◆ **Exercise**
Could you copy exactly the lines from the start of the records through the one containing "NA 2411.4 1920.1", both included, and leave out the pictures?

(Saved entries)

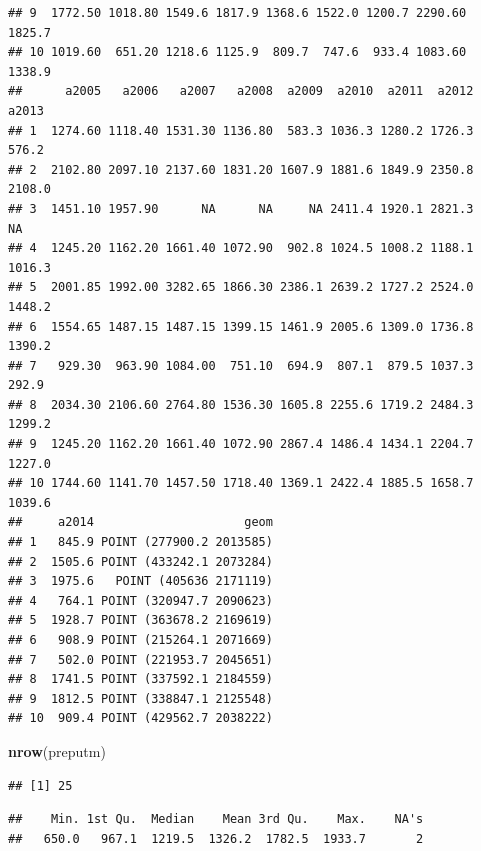 \documentclass[11pt,]{article}
\newenvironment{Shaded}{\begin{snugshade}}{\end{snugshade}}
\newcommand{\KeywordTok}[1]{\textcolor[rgb]{0.13,0.29,0.53}{\textbf{#1}}}
\newcommand{\OperatorTok}[1]{\textcolor[rgb]{0.81,0.36,0.00}{\textbf{#1}}}
\newcommand{\NormalTok}[1]{#1}
\begin{document}
\begin{verbatim}
## 9  1772.50 1018.80 1549.6 1817.9 1368.6 1522.0 1200.7 2290.60 1825.7
## 10 1019.60  651.20 1218.6 1125.9  809.7  747.6  933.4 1083.60 1338.9
##      a2005   a2006   a2007   a2008  a2009  a2010  a2011  a2012  a2013
## 1  1274.60 1118.40 1531.30 1136.80  583.3 1036.3 1280.2 1726.3  576.2
## 2  2102.80 2097.10 2137.60 1831.20 1607.9 1881.6 1849.9 2350.8 2108.0
## 3  1451.10 1957.90      NA      NA     NA 2411.4 1920.1 2821.3     NA
## 4  1245.20 1162.20 1661.40 1072.90  902.8 1024.5 1008.2 1188.1 1016.3
## 5  2001.85 1992.00 3282.65 1866.30 2386.1 2639.2 1727.2 2524.0 1448.2
## 6  1554.65 1487.15 1487.15 1399.15 1461.9 2005.6 1309.0 1736.8 1390.2
## 7   929.30  963.90 1084.00  751.10  694.9  807.1  879.5 1037.3  292.9
## 8  2034.30 2106.60 2764.80 1536.30 1605.8 2255.6 1719.2 2484.3 1299.2
## 9  1245.20 1162.20 1661.40 1072.90 2867.4 1486.4 1434.1 2204.7 1227.0
## 10 1744.60 1141.70 1457.50 1718.40 1369.1 2422.4 1885.5 1658.7 1039.6
##     a2014                     geom
## 1   845.9 POINT (277900.2 2013585)
## 2  1505.6 POINT (433242.1 2073284)
## 3  1975.6   POINT (405636 2171119)
## 4   764.1 POINT (320947.7 2090623)
## 5  1928.7 POINT (363678.2 2169619)
## 6   908.9 POINT (215264.1 2071669)
## 7   502.0 POINT (221953.7 2045651)
## 8  1741.5 POINT (337592.1 2184559)
## 9  1812.5 POINT (338847.1 2125548)
## 10  909.4 POINT (429562.7 2038222)
\end{verbatim}

\begin{Shaded}
\begin{Highlighting}[]
\KeywordTok{nrow}\NormalTok{(preputm)}
\end{Highlighting}
\end{Shaded}

\begin{verbatim}
## [1] 25
\end{verbatim}

\begin{Shaded}
\end{Shaded}

\begin{verbatim}
##    Min. 1st Qu.  Median    Mean 3rd Qu.    Max.    NA's 
##   650.0   967.1  1219.5  1326.2  1782.5  1933.7       2
\end{verbatim}

\begin{Shaded}
\end{Shaded}
\end{document}
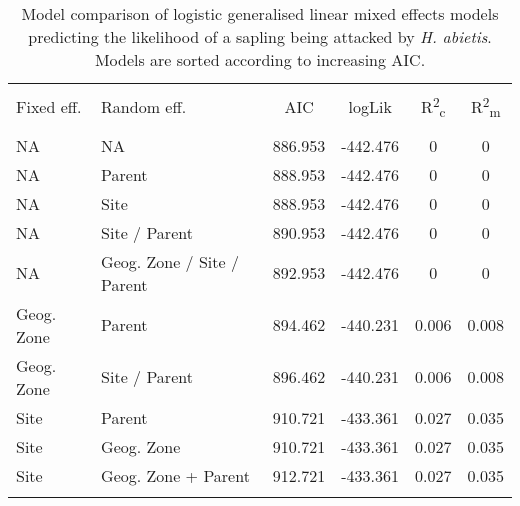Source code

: 
\begin{table}[!htbp] \centering 
  \caption{Model comparison of logistic generalised linear mixed effects models predicting the likelihood of a sapling being attacked by \textit{H. abietis}. Models are sorted according to increasing AIC.} 
  \label{binom_comp} 
\begin{tabular}{@{\extracolsep{5pt}} llS[table-format=3.2]S[table-format=3.2]S[table-format=3.2]S[table-format=3.2]} 
\\[-1.8ex]\hline 
\hline \\[-1.8ex] 
{Fixed eff.} & {Random eff.} & {AIC} & {logLik} & {R\textsuperscript{2}\textsubscript{c}} & {R\textsuperscript{2}\textsubscript{m}} \\
\hline \\[-1.8ex] 
NA & NA & 886.953 & -442.476 & 0 & 0 \\ 
NA & Parent & 888.953 & -442.476 & 0 & 0 \\ 
NA & Site & 888.953 & -442.476 & 0 & 0 \\ 
NA & Site / Parent & 890.953 & -442.476 & 0 & 0 \\ 
NA & Geog. Zone / Site / Parent & 892.953 & -442.476 & 0 & 0 \\ 
Geog. Zone & Parent & 894.462 & -440.231 & 0.006 & 0.008 \\ 
Geog. Zone & Site / Parent & 896.462 & -440.231 & 0.006 & 0.008 \\ 
Site & Parent & 910.721 & -433.361 & 0.027 & 0.035 \\ 
Site & Geog. Zone & 910.721 & -433.361 & 0.027 & 0.035 \\ 
Site & Geog. Zone + Parent & 912.721 & -433.361 & 0.027 & 0.035 \\ 
\hline \\[-1.8ex] 
\end{tabular} 
\end{table}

◆ **Response area**
 \documentclass[11pt,]{article}
\newenvironment{Shaded}{\begin{snugshade}}{\end{snugshade}}
\newcommand{\KeywordTok}[1]{\textcolor[rgb]{0.13,0.29,0.53}{\textbf{#1}}}
\newcommand{\OperatorTok}[1]{\textcolor[rgb]{0.81,0.36,0.00}{\textbf{#1}}}
\newcommand{\NormalTok}[1]{#1}
\begin{document}
\begin{verbatim}
## 9  1772.50 1018.80 1549.6 1817.9 1368.6 1522.0 1200.7 2290.60 1825.7
## 10 1019.60  651.20 1218.6 1125.9  809.7  747.6  933.4 1083.60 1338.9
##      a2005   a2006   a2007   a2008  a2009  a2010  a2011  a2012  a2013
## 1  1274.60 1118.40 1531.30 1136.80  583.3 1036.3 1280.2 1726.3  576.2
## 2  2102.80 2097.10 2137.60 1831.20 1607.9 1881.6 1849.9 2350.8 2108.0
## 3  1451.10 1957.90      NA      NA     NA 2411.4 1920.1 2821.3     NA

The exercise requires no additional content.